In Topic 2, we focused on descriptive statistics. In this computer lab, we will practise describing data using numerical and graphical measures.
After working through the questions in this computer lab, you will be ready to complete Quiz 3. If you have time during today’s lab, you may like to work on the quiz.
Throughout the computer lab question sheets, you will see emojis and/or collapsible sections like this one. Each emoji has a particular meaning and will sometimes be associated with additional instructions:
Prompts for you
💬 Write your answer in the chat.
Modes at different times during the lab
🏡 Main room. All together in the main room – your computer lab demonstrator will be presenting information or facilitating class discussion
💡 Breakout rooms. Person with birthday closest to (your computer lab demonstrator will pick a random date) shares their screen or whiteboard. Here you will discuss a question together and bring your group’s answer back to the main room.
💻 Focus mode. You will still be in the main room, but working independently. All students will be sharing screen during this time so that your computer lab demonstrator (but not other students) can see your screen.
Throughout the computer lab question sheets, you will see emojis and/or collapsible sections like this one. You can ignore the emojis and collapsible sections, as they contain information relevant to students who are studying online.
🏡 For this question, we will be assessing happiness data published in the World Happiness Report (WHR) of the Sustainable Development Solutions Network (Gapminder 2021a).
This data has been collected between the years 2005 and 2019 for 163 countries. Each year, a happiness score from 0 to 10 is assigned to each country, based on the national average response to the Cantril life ladder question, summarised here:
For convenience, this score has been converted from 0 to 100 in our data set. Let’s take a look at the results for Australia over the years:
## country happiness_2005 happiness_2006 happiness_2007 happiness_2008
## 6 Australia 73.4 NA 72.9 72.5
## happiness_2009 happiness_2010 happiness_2011 happiness_2012 happiness_2013
## 6 NA 74.5 74.1 72 73.6
## happiness_2014 happiness_2015 happiness_2016 happiness_2017 happiness_2018
## 6 72.9 73.1 72.5 72.6 71.8
## happiness_2019
## 6 72.2
We can see that in 2019, Australia’s happiness score was 72.2. You’ll notice that the happiness score seems fairly consistent across the years, although there are some years with missing data, denoted by NA
.
Suppose that we want to assess the 2019 happiness scores for countries around the world, and compare them to Australia’s score.

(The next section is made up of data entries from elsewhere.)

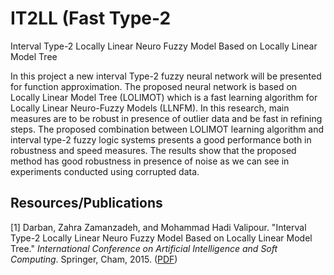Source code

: # IT2LL (Fast Type-2 
Interval Type-2 Locally Linear Neuro Fuzzy Model Based on Locally Linear Model Tree

In this project a new interval Type-2 fuzzy neural network will be presented for function approximation. The proposed neural network is based on Locally Linear Model Tree (LOLIMOT) which is a fast learning algorithm for Locally Linear Neuro-Fuzzy Models (LLNFM). In this research, main measures are to be robust in presence of outlier data and be fast in refining steps. The proposed combination between LOLIMOT learning algorithm and interval type-2 fuzzy logic systems presents a good performance both in robustness and speed measures. The results show that the proposed method has good robustness in presence of noise as we can see in experiments conducted using corrupted data.

## Resources/Publications

[1] Darban, Zahra Zamanzadeh, and Mohammad Hadi Valipour. "Interval Type-2 Locally Linear Neuro Fuzzy Model Based on Locally Linear Model Tree." _International Conference on Artificial Intelligence and Soft Computing_. Springer, Cham, 2015. ([PDF]([https://www.researchgate.net/profile/Mohammad_Hadi_Valipour/publication/282180013_Interval_Type-2_Locally_Linear_Neuro_Fuzzy_Model_Based_on_Locally_Linear_Model_Tree/links/576c34ba08aec1ce8e1e5dd5.pdf](https://www.researchgate.net/profile/Mohammad_Hadi_Valipour/publication/282180013_Interval_Type-2_Locally_Linear_Neuro_Fuzzy_Model_Based_on_Locally_Linear_Model_Tree/links/576c34ba08aec1ce8e1e5dd5.pdf)))


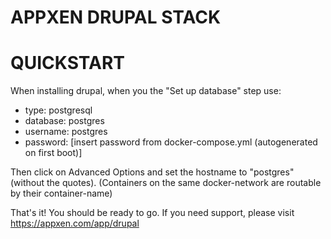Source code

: # APPXEN DRUPAL STACK

# QUICKSTART

When installing drupal, when you the "Set up database" step use:

 - type: postgresql
 - database: postgres
 - username: postgres
 - password: [insert password from docker-compose.yml (autogenerated on first boot)]

Then click on Advanced Options and set the hostname to "postgres" (without the quotes).
(Containers on the same docker-network are routable by their container-name)

That's it! You should be ready to go. If you need support, please visit https://appxen.com/app/drupal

🏡 Open up RStudio and create a new script file. As you work through the questions, you can copy and paste the code provided below into your script file.

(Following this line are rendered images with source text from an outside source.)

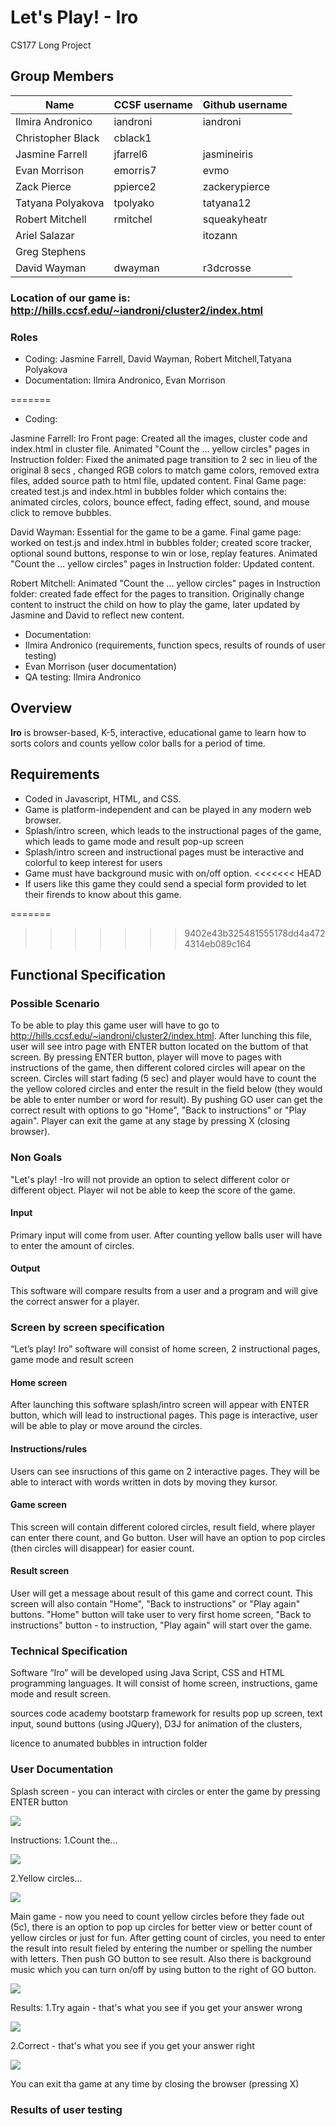 # Let's Play! - Iro



CS177 Long Project

## Group Members

| Name | CCSF username | Github username |
| ---- | ------------- | --------------- |
Ilmira Andronico | iandroni  | iandroni |
Christopher Black | cblack1 |  |
Jasmine Farrell | jfarrel6 | jasmineiris |
Evan Morrison | emorris7 | evmo |
Zack Pierce | ppierce2 | zackerypierce |
Tatyana Polyakova | tpolyako | tatyana12 |
Robert Mitchell | rmitchel | squeakyheatr |
Ariel Salazar |  | itozann |
Greg Stephens |  |  |
David Wayman | dwayman | r3dcrosse |

### Location of our game is: http://hills.ccsf.edu/~iandroni/cluster2/index.html

### Roles

- Coding: Jasmine Farrell, David Wayman, Robert Mitchell,Tatyana Polyakova
- Documentation: Ilmira Andronico, Evan Morrison

=======
- Coding:

Jasmine Farrell: 
Iro Front page: Created all the images, cluster code and index.html in cluster file.
Animated "Count the ... yellow circles" pages in Instruction folder: Fixed the animated page transition to 2 sec in lieu of the original 8 secs , changed RGB colors to match game colors, removed extra files, added source path to html file, updated content.
Final Game page: created test.js and index.html in bubbles folder which contains the: animated circles, colors, bounce effect, fading effect, sound, and mouse click to remove bubbles.

David Wayman: 
Essential for the game to be a game. 
Final game page: worked on test.js and index.html in bubbles folder; created score tracker, optional sound buttons, response to win or lose, replay features. 
Animated "Count the ... yellow circles" pages in Instruction folder: Updated content.

Robert Mitchell: 
Animated "Count the ... yellow circles" pages in Instruction folder: created fade effect for the pages to transition. Originally change content to instruct the child on how to play the game, later updated by Jasmine and David to reflect new content.

- Documentation: 
- Ilmira Andronico (requirements, function specs, results of rounds of user testing) 
- Evan Morrison (user documentation)
- QA testing: Ilmira Andronico



## Overview

**Iro** is browser-based, K-5, interactive, educational game to learn how to sorts colors and counts yellow color balls for a period of time.

## Requirements

- Coded in Javascript, HTML, and CSS.
- Game is platform-independent and can be played in any modern web browser.
- Splash/intro screen, which leads to the instructional pages of the game, which leads to game mode and result pop-up screen
- Splash/intro screen and instructional pages must be interactive and colorful to keep interest for users 
- Game must have background music with on/off option.
<<<<<<< HEAD
- If users like this game they could send a special form provided to let their firends to know about this game.
 

=======
>>>>>>> 9402e43b325481555178dd4a4724314eb089c164

 ## Functional Specification

### Possible Scenario
To be able to play this game user will have to go to http://hills.ccsf.edu/~iandroni/cluster2/index.html.  After lunching this file, user will see intro page with ENTER button located on the buttom of that screen. By pressing ENTER button, player will move to pages with instructions  of the game, then different colored circles will apear on the screen. Circles will start fading (5 sec) and player would have to count the the yellow colored circles and enter the result in the field below (they would be able to enter number or word for result). By pushing GO user can get the correct result with options to go "Home", "Back to instructions" or "Play again". Player can exit the game at any stage by pressing X (closing browser).

### Non Goals
"Let's play! -Iro  will not provide an option to select different color or different object. Player wil not be able to keep the score of the game. 

#### Input
Primary input will come from user. After counting yellow balls user will have to enter the amount of circles. 

#### Output
This software will compare results from a user and a program and will give  the correct answer for a player.

### Screen by screen specification

“Let’s play! Iro” software will consist of home screen, 2 instructional pages, game mode and result screen

#### Home screen
After launching this software splash/intro screen will appear with ENTER button, which will lead  to instructional pages. This page is interactive, user will be able to play or move around the circles.

#### Instructions/rules
Users can see insructions of this game on 2 interactive pages. They will be able to interact with words written in dots by moving they kursor.  

#### Game screen
This screen will contain different colored circles, result field, where player can enter there count, and Go button.
User will have an option to pop circles (then circles will disappear) for easier count. 

#### Result screen
User will get a message about result of this game and correct count. This screen will also contain "Home", "Back to instructions" or "Play again" buttons. "Home" button will take user to very first home screen, "Back to instructions" button - to instruction, "Play again" will start over the game.  

### Technical Specification

Software “Iro” will be developed using Java Script, CSS and HTML programming languages. It will consist of home screen, instructions, game mode and result screen.

sources code academy
bootstarp framework for results pop up screen, text input, sound buttons (using JQuery), D3J for animation of the clusters,

licence to anumated bubbles in intruction folder


### User Documentation 

Splash screen - you can interact with circles or enter the game by pressing ENTER button

![](screenshots/iro-enter.png)

Instructions:
1.Count the...

![](screenshots/count-the.png)

2.Yellow circles...

![](screenshots/yellow-circles.png)

Main game - now you need to count yellow circles before they fade out (5c), there is an option to pop up circles for better view or better count of yellow circles or just for fun. After getting count of circles, you need to enter the result into result fieled by entering the number or spelling the number with letters. Then push GO button to see result. Also there is background music which you can turn on/off by using button to the right of GO button.

![](screenshots/main-game.png)

Results: 
1.Try again - that's what you see if you get your answer wrong

![](screenshots/try-again.png)

2.Correct - that's what you see if you get your answer right

![](screenshots/correct.png)

You can exit tha game at any time by closing the browser (pressing X)

### Results of user testing


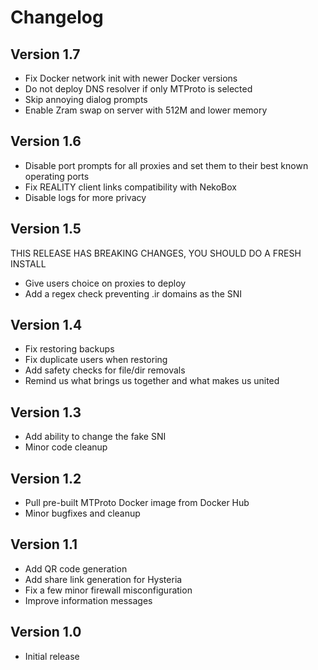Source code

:# Changelog

## Version 1.7

- Fix Docker network init with newer Docker versions
- Do not deploy DNS resolver if only MTProto is selected
- Skip annoying dialog prompts
- Enable Zram swap on server with 512M and lower memory

## Version 1.6

- Disable port prompts for all proxies and set them to their best known operating ports
- Fix REALITY client links compatibility with NekoBox
- Disable logs for more privacy

## Version 1.5

THIS RELEASE HAS BREAKING CHANGES, YOU SHOULD DO A FRESH INSTALL

- Give users choice on proxies to deploy
- Add a regex check preventing .ir domains as the SNI

## Version 1.4

- Fix restoring backups
- Fix duplicate users when restoring
- Add safety checks for file/dir removals
- Remind us what brings us together and what makes us united

## Version 1.3

- Add ability to change the fake SNI
- Minor code cleanup

## Version 1.2

- Pull pre-built MTProto Docker image from Docker Hub
- Minor bugfixes and cleanup

## Version 1.1

- Add QR code generation
- Add share link generation for Hysteria
- Fix a few minor firewall misconfiguration
- Improve information messages

## Version 1.0

- Initial release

🏡 The happiness_income_2019.csv
file in the Week 3 tile in LMS contains data on the 163 surveyed countries
for 2019. Download this file now, and save it in a relevant location on your PC.
Set your R working directory to the folder in which you have saved the happiness_income_2019.csv
file.
Hint: If you need a refresher on how to set working directories and import data into R, Watch the video “How do I import data into R?” which is available on LMS, just below the happiness_income_2015.csv
file.
🏡 Once you have set your R working directory, load in your data to RStudio using the code below.

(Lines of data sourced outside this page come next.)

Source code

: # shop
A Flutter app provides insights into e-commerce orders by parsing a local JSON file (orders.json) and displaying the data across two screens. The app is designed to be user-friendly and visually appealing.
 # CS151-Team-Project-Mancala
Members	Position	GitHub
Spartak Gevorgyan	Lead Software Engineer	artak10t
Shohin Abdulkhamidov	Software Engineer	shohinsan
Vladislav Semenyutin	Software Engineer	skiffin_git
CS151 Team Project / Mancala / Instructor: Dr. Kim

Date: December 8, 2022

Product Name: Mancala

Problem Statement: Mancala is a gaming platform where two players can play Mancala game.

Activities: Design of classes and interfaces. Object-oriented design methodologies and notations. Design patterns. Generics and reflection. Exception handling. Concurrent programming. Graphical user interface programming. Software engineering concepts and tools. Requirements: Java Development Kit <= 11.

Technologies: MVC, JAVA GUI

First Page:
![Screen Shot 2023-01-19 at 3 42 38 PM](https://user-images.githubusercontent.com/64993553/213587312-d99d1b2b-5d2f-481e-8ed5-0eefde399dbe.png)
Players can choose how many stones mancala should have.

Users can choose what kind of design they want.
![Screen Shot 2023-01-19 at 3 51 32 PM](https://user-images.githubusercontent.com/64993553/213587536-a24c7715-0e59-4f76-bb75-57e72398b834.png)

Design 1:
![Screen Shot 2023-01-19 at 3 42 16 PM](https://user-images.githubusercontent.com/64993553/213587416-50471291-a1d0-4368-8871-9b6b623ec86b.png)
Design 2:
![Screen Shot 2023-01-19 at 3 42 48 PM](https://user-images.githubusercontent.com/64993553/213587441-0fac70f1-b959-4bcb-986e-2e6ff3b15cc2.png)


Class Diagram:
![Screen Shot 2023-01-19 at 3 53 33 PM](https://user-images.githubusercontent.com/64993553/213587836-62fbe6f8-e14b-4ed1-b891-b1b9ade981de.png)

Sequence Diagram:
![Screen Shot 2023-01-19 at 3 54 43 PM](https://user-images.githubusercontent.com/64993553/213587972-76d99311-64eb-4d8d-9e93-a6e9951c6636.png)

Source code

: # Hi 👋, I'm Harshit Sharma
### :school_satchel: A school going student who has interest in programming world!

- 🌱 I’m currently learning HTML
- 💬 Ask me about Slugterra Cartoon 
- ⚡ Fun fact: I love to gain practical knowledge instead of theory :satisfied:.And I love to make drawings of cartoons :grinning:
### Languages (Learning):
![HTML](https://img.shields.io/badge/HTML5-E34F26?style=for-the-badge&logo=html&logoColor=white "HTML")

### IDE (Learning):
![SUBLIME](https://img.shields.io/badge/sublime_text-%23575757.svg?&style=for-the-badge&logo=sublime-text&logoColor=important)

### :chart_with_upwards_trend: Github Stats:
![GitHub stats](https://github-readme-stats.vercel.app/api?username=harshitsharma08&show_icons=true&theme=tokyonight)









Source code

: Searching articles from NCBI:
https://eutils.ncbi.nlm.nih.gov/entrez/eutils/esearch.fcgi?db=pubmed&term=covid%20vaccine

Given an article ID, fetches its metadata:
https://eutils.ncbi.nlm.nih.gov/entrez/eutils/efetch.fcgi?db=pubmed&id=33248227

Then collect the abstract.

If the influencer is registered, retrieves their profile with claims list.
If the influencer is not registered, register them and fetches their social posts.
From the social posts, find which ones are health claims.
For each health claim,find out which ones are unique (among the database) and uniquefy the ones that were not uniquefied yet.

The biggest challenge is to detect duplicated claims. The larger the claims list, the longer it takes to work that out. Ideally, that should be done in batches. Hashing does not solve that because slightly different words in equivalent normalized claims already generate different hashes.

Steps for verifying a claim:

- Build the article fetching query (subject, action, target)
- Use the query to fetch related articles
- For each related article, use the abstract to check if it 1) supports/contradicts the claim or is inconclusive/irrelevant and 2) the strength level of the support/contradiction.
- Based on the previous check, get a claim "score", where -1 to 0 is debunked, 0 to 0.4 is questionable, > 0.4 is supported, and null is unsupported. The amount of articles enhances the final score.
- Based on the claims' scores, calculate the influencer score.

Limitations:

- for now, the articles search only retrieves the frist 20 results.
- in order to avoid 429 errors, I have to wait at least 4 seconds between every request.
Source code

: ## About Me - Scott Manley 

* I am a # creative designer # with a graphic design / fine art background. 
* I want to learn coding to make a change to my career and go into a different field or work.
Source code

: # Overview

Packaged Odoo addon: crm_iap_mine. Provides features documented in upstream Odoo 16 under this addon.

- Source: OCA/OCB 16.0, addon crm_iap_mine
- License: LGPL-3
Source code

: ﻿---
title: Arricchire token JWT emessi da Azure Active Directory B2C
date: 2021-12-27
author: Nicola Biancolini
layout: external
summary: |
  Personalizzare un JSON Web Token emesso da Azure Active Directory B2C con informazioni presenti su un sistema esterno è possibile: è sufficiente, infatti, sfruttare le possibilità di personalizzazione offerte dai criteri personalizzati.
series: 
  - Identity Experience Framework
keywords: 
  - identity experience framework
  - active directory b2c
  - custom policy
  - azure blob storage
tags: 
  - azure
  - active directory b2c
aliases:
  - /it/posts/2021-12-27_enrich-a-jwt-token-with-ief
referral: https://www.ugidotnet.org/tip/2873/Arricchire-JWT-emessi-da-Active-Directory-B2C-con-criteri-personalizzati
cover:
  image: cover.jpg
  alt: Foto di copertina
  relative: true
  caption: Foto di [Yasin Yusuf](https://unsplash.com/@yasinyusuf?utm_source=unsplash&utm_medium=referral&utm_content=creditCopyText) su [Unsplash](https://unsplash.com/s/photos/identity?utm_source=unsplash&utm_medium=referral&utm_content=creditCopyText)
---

world.data <- read.csv("happiness_income_2019.csv")
🏡 If we take a quick look at the data
head(world.data)
## X country income_2019 happiness_2019
## 1 1 Afghanistan 1760 25.7
## 2 2 Albania 12700 48.8
## 3 3 Algeria 14000 50.1
## 4 4 Angola 5540 NA
## 5 5 Argentina 17500 59.7
## 6 6 Armenia 9730 46.8
we notice that Angola has a data entry of NA
. As you may recall, this stands for “Not Available”, and denotes a missing value. 12 countries in our data set have 2019 happiness scores of NA
.
Don’t worry too much about this just yet though - there are several ways to get around this in R, and we will cover one such way shortly.
🏡 Recall from Computer Lab 2, that we can use the $ symbol to select a specific column of data. Use the R mean
function to compute the average happiness score for all 151 countries in 2019, as shown in the code below.
mean(world.data$happiness_2019)
🏡 Wait…why are we getting a result of NA
?
Well, since the data we are assessing contains some NA
entries, R is not sure how to use these when conducting a calculation. To avoid this problem, we can use the argument na.rm = TRUE
within whichever R function we are using, to tell R to ignore any values of NA
.
Let’s retry 1.5, using the modified code below:
mean(world.data$happiness_2019, na.rm = TRUE)
Great! We now have a numeric result. How does this mean score compare to Australia’s happiness score?
💡 In addition to the mean, we can consider other measures of location, such as the median. In R, we can compute the median of a data set using the median
function.
Use the median
function to compute the median happiness score for countries in 2019.
Remember to include the argument na.rm = TRUE
.
What do you notice? Can you explain what your result means?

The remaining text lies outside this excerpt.